» Task:
Two lines in the listing below mark the span: one contains "### Langkah Mudah" and one contains "### Layanan Purna". Reproduce both of them and everything between, exactly.

» Data:
========

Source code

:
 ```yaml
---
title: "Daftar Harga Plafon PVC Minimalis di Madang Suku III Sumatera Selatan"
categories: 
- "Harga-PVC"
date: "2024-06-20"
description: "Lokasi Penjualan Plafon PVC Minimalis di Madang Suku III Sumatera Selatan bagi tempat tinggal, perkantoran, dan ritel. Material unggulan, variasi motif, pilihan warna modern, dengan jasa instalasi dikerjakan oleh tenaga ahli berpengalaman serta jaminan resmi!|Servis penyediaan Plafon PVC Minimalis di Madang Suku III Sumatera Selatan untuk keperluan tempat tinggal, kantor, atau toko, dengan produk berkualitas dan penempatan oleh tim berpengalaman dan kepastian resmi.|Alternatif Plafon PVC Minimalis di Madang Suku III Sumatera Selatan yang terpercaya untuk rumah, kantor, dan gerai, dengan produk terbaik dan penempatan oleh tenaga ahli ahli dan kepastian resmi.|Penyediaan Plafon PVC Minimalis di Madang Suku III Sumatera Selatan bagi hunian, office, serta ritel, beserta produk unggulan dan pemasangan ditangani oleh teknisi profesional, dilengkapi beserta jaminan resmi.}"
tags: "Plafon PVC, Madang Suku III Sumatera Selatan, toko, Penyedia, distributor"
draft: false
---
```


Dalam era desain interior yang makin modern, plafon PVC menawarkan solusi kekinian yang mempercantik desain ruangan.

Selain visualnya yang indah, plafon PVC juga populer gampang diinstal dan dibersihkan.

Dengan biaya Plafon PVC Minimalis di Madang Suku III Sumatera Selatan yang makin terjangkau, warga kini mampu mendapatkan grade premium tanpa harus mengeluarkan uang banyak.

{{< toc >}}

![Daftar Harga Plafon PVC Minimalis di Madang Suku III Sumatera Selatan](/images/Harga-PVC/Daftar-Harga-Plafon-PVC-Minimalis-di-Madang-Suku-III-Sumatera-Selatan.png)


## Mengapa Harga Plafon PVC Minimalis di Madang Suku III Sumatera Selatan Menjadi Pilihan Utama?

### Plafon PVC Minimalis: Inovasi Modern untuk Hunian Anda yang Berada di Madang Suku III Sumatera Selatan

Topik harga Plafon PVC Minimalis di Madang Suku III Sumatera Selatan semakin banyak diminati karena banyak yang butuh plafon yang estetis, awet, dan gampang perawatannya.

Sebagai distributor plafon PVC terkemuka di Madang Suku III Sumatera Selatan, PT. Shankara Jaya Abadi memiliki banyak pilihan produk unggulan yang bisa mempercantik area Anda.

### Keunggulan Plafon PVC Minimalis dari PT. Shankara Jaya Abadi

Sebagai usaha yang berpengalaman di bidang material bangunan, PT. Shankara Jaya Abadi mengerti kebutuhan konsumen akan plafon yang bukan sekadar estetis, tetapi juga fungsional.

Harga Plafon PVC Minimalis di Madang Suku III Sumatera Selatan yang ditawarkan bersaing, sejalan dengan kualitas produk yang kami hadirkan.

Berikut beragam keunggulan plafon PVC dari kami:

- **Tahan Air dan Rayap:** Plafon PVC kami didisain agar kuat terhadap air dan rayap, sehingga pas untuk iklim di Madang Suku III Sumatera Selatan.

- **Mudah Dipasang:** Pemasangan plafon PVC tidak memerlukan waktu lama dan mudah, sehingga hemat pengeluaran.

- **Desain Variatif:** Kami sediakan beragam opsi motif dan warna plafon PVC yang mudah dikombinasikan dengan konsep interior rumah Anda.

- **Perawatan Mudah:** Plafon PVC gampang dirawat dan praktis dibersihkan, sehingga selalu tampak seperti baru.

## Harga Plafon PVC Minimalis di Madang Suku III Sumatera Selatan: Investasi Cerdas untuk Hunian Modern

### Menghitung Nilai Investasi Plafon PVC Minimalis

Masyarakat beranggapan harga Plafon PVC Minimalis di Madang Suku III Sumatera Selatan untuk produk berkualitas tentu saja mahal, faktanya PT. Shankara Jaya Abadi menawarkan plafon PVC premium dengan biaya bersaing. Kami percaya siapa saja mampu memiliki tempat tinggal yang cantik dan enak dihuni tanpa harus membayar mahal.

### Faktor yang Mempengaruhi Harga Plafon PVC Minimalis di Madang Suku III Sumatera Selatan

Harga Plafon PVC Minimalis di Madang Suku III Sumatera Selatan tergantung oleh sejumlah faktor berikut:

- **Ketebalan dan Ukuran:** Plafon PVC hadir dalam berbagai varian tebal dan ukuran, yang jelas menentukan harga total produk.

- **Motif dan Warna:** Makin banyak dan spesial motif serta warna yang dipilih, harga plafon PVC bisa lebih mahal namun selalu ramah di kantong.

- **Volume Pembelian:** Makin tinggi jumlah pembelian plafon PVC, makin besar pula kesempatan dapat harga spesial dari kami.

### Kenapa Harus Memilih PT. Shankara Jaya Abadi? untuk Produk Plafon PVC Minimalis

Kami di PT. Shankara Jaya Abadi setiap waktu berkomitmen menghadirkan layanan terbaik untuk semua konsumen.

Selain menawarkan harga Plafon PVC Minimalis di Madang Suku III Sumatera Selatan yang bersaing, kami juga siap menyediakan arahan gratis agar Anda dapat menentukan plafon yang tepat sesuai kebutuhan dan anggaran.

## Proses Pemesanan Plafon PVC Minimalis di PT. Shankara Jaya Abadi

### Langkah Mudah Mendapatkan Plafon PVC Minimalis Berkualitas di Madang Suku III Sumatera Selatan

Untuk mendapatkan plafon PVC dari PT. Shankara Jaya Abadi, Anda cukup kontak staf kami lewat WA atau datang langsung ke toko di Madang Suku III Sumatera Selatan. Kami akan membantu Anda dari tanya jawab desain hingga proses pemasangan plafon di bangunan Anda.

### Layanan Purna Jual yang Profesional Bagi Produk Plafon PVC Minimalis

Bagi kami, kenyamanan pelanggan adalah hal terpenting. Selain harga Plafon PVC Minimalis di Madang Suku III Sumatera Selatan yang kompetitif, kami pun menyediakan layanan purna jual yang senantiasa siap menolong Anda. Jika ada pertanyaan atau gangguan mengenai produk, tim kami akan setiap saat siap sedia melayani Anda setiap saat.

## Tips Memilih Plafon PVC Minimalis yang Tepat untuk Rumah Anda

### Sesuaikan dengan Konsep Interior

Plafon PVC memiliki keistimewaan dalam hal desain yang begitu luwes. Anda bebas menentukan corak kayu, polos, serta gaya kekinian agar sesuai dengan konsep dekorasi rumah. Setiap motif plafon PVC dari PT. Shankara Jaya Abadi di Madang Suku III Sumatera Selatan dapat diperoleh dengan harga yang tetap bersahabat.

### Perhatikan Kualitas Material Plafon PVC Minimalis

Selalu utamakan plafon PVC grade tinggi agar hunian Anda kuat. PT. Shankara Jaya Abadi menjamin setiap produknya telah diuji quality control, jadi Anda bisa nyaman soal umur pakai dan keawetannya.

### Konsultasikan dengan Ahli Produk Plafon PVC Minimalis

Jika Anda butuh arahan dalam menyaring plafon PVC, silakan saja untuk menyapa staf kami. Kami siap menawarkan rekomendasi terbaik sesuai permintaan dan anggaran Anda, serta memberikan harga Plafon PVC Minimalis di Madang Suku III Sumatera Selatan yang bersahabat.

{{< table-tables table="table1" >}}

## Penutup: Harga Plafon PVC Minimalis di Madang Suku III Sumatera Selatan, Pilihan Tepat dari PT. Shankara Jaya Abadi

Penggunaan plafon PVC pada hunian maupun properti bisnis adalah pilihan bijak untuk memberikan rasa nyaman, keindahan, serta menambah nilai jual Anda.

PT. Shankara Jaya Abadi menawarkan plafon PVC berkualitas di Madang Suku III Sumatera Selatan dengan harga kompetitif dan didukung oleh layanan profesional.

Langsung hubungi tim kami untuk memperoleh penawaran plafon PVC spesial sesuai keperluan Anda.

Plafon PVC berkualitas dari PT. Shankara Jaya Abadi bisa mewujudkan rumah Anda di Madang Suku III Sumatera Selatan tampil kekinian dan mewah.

========

» Answer to the exercise:
### Langkah Mudah Mendapatkan Plafon PVC Minimalis Berkualitas di Madang Suku III Sumatera Selatan

Untuk mendapatkan plafon PVC dari PT. Shankara Jaya Abadi, Anda cukup kontak staf kami lewat WA atau datang langsung ke toko di Madang Suku III Sumatera Selatan. Kami akan membantu Anda dari tanya jawab desain hingga proses pemasangan plafon di bangunan Anda.

### Layanan Purna Jual yang Profesional Bagi Produk Plafon PVC Minimalis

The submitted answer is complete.